Work request
Your task is to repeat the records exactly from the line containing "countdownTimerId = setInterval(()" onward, through the final line.

Available records
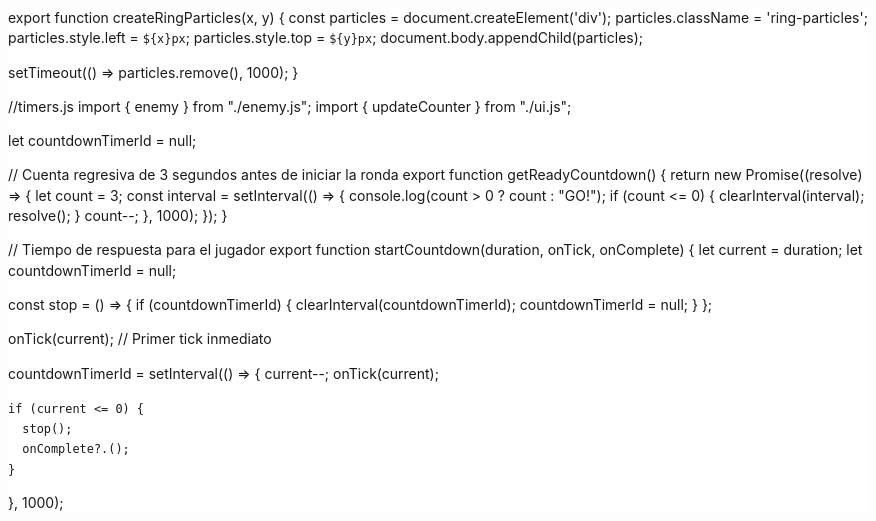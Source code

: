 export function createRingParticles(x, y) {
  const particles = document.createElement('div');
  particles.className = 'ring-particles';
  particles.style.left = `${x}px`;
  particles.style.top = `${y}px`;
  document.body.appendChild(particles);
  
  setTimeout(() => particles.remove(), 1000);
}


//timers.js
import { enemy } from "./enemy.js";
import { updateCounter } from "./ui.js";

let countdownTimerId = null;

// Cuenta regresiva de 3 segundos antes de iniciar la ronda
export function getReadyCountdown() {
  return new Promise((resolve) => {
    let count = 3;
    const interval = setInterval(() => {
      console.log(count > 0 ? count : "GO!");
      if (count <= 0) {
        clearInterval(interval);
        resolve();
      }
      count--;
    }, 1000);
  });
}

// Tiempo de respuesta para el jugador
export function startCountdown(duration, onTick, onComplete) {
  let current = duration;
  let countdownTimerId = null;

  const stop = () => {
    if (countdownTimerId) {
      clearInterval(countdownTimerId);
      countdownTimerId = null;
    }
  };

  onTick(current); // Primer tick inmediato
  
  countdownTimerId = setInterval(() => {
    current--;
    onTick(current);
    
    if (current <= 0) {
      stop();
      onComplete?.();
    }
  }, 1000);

Response to the exercise
  countdownTimerId = setInterval(() => {
    current--;
    onTick(current);
    
    if (current <= 0) {
      stop();
      onComplete?.();
    }
  }, 1000);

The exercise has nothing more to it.